Muita gente acha que somos nós, os que lutam contra essas práticas medievais, que incitamos o racismo, o sexismo, a violência. Deixa quieto porque racismo é 1%, quanto mais se toca no assunto, mais o problema aumenta, dizem eles. Por outro lado, todos nós vimos um deputado federal, representante do povo que veio a se tornar chefe do executivo, defendendo genocídio, tortura e estupro em rede nacional e as instituições que deveriam coibir este tipo de declaração nada fizeram. No âmbito da sociedade, as pessoas repetiam que ele era só um brincalhão, que não era sério. Práticas que têm se repetido ao longo da história, que seguem acontecendo todos os dias nas favelas e nas delegacias, que vêm à tona de tempos em tempos na forma de tentativas de tomada de poder absoluto e que são defendidas abertamente por membros da assembleia legislativa e de outros poderes não são teoria da conspiração e sim, têm que ser discutidas. Expurgar as instituições desse tipo de discurso e prática é tão essencial quanto conectar suas versões atuais com suas origens no passado e construir memória social sobre elas. Não apenas as práticas, mas também seus objetivos finais. E aí entra o terceiro fator.

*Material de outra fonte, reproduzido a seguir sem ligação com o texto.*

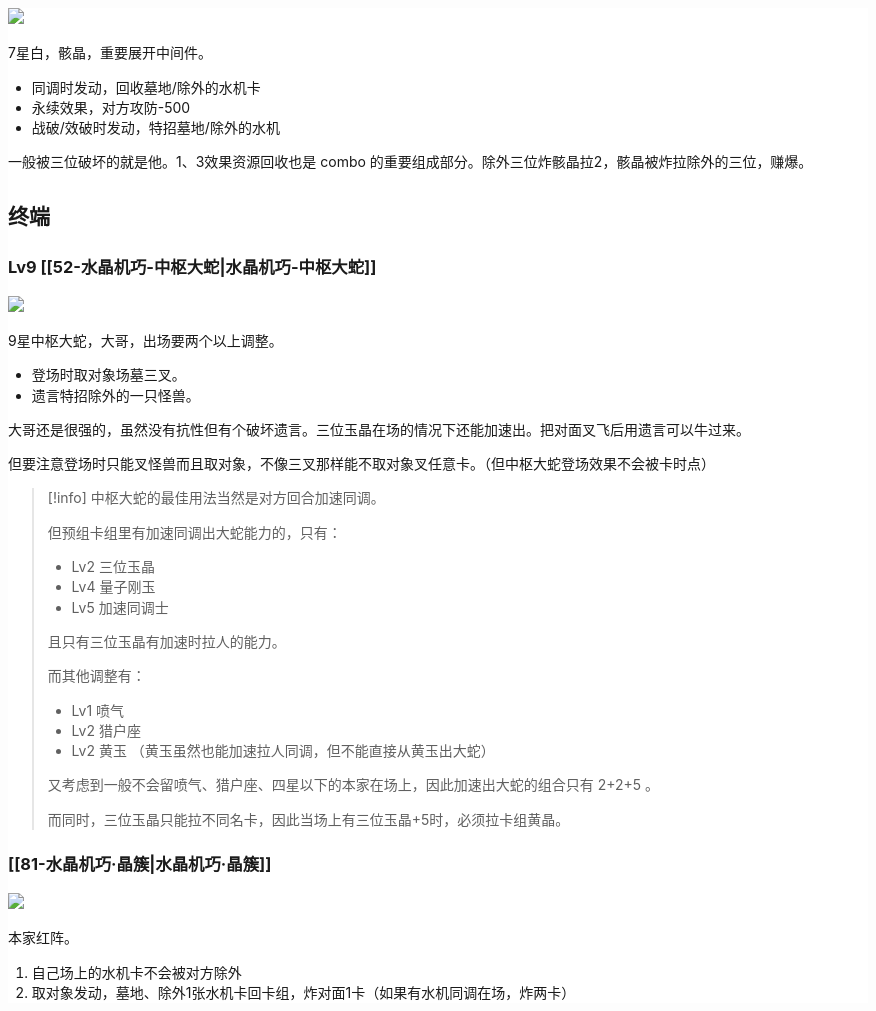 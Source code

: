 ![](https://cdn.233.momobako.com/ygopro/pics/47736165.jpg!half)

7星白，骸晶，重要展开中间件。

- 同调时发动，回收墓地/除外的水机卡
- 永续效果，对方攻防-500
- 战破/效破时发动，特招墓地/除外的水机 

一般被三位破坏的就是他。1、3效果资源回收也是 combo 的重要组成部分。除外三位炸骸晶拉2，骸晶被炸拉除外的三位，赚爆。


## 终端

### Lv9 [[52-水晶机巧-中枢大蛇|水晶机巧-中枢大蛇]] 

![](https://cdn.233.momobako.com/ygopro/pics/13455674.jpg!half)

9星中枢大蛇，大哥，出场要两个以上调整。

- 登场时取对象场墓三叉。
- 遗言特招除外的一只怪兽。

大哥还是很强的，虽然没有抗性但有个破坏遗言。三位玉晶在场的情况下还能加速出。把对面叉飞后用遗言可以牛过来。

但要注意登场时只能叉怪兽而且取对象，不像三叉那样能不取对象叉任意卡。（但中枢大蛇登场效果不会被卡时点）

> [!info]
> 中枢大蛇的最佳用法当然是对方回合加速同调。
> 
> 但预组卡组里有加速同调出大蛇能力的，只有：
> - Lv2 三位玉晶
> - Lv4 量子刚玉
> - Lv5 加速同调士
>
> 且只有三位玉晶有加速时拉人的能力。
>
> 而其他调整有：
> - Lv1 喷气
> - Lv2 猎户座
> - Lv2 黄玉 （黄玉虽然也能加速拉人同调，但不能直接从黄玉出大蛇）
>
> 又考虑到一般不会留喷气、猎户座、四星以下的本家在场上，因此加速出大蛇的组合只有 2+2+5 。
> 
> 而同时，三位玉晶只能拉不同名卡，因此当场上有三位玉晶+5时，必须拉卡组黄晶。



### [[81-水晶机巧·晶簇|水晶机巧·晶簇]]

![](https://cdn.233.momobako.com/ygopro/pics/53829527.jpg!half)

本家红阵。

1. 自己场上的水机卡不会被对方除外
2. 取对象发动，墓地、除外1张水机卡回卡组，炸对面1卡（如果有水机同调在场，炸两卡）
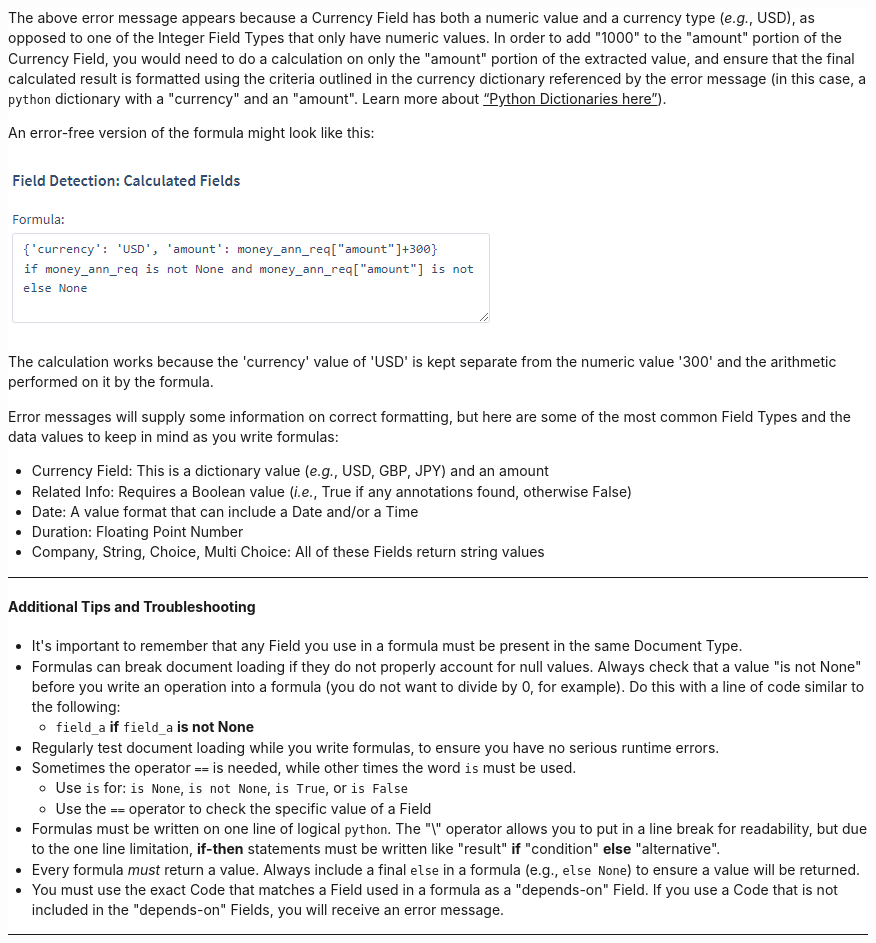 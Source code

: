 The above error message appears because a Currency Field has both a numeric value and a currency type (*e.g.*, USD), as opposed to one of the Integer Field Types that only have numeric values. In order to add "1000" to the "amount" portion of the Currency Field, you would need to do a calculation on only the "amount" portion of the extracted value, and ensure that the final calculated result is formatted using the criteria outlined in the currency dictionary referenced by the error message (in this case, a `python` dictionary with a "currency" and an "amount". Learn more about [“Python Dictionaries here”](https://www.w3schools.com/python/python_dictionaries.asp)).

An error-free version of the formula might look like this:

  ![GoodCurrencyField](../../_static/img/guides/PowerUsers/FormulaCurrencyGood.png)

The calculation works because the 'currency' value of 'USD' is kept separate from the numeric value '300' and the arithmetic performed on it by the formula.

Error messages will supply some information on correct formatting, but here are some of the most common Field Types and the data values to keep in mind as you write formulas:
  * Currency Field: This is a dictionary value (*e.g.*, USD, GBP, JPY) and an amount
  * Related Info: Requires a Boolean value (*i.e.*, True if any annotations found, otherwise False)
  * Date: A value format that can include a Date and/or a Time
  * Duration: Floating Point Number
  * Company, String, Choice, Multi Choice: All of these Fields return string values

---

#### Additional Tips and Troubleshooting

* It's important to remember that any Field you use in a formula must be present in the same Document Type.
* Formulas can break document loading if they do not properly account for null values. Always check that a value "is not None" before you write an operation into a formula (you do not want to divide by 0, for example). Do this with a line of code similar to the following:
  * `field_a` **if** `field_a` **is not None**
* Regularly test document loading while you write formulas, to ensure you have no serious runtime errors.
* Sometimes the operator `==` is needed, while other times the word `is` must be used.
  * Use `is` for: `is None`, `is not None`, `is True`, or `is False`
  * Use the  `==` operator to check the specific value of a Field
* Formulas must be written on one line of logical `python`. The "\\" operator allows you to put in a line break for readability, but due to the one line limitation, **if-then** statements must be written like "result" **if** "condition" **else** "alternative".
* Every formula *must* return a value. Always include a final `else` in a formula (e.g., `else None`) to ensure a value will be returned.
* You must use the exact Code that matches a Field used in a formula as a "depends-on" Field. If you use a Code that is not included in the "depends-on" Fields, you will receive an error message.

---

Como expurgar as instituições desse tipo de prática? A corrupção é uma ferramenta de controle e poder. O político faz a sua pequena fortuna (sim, pequena, políticos em geral não são os donos do poder), mas em troca ele tem ordens a cumprir na manutenção da estrutura de poder. Por isso o Bolsonaro fez tantos inimigos e terminou mal. Ele quis virar o imperador do Brasil. Fiz um vídeo que fala sobre isso. E olha que coincidência, a prática de tortura é também uma ferramenta de poder e controle. Como se pode branquear a imagem da classe política e purificar suas instituições? Todo mundo quer ter uma vida boa, quer se sentir bem. Por que o padrão de comportamento de busca do bem-estar se confunde com a destruição do bem-estar, do corpo, da vida de outras pessoas? De onde vem esse padrão repetido em vários momentos históricos de produzir inimigos internos, grupos disponíveis para serem torturados ou eliminados e de buscar satisfação denegrindo e aviltando determinados grupos?

Os atos do passado produzem memória coletiva. Hábitos das gerações anteriores se replicam e se adaptam a novos contextos. Por isso é preciso produzir memória para criar novos hábitos. Reconhecer e punir práticas de abuso e acumulação de poder e produzir memória. Saiu um filme ano passado sobre a condenação de ditadores argentinos. Se chama “Argentina, 1985”, tem na Amazon. Excelente oportunidade para ver como sim é possível colocar essa gente atrás das grades. Um desses aí morreu não tem muito tempo sentado na privada da sua cela. A inelegibilidade de Bolsonaro é um pequeno passo de um caminho que pode levar a um futuro diferente do que temos visto ao longo da nossa história.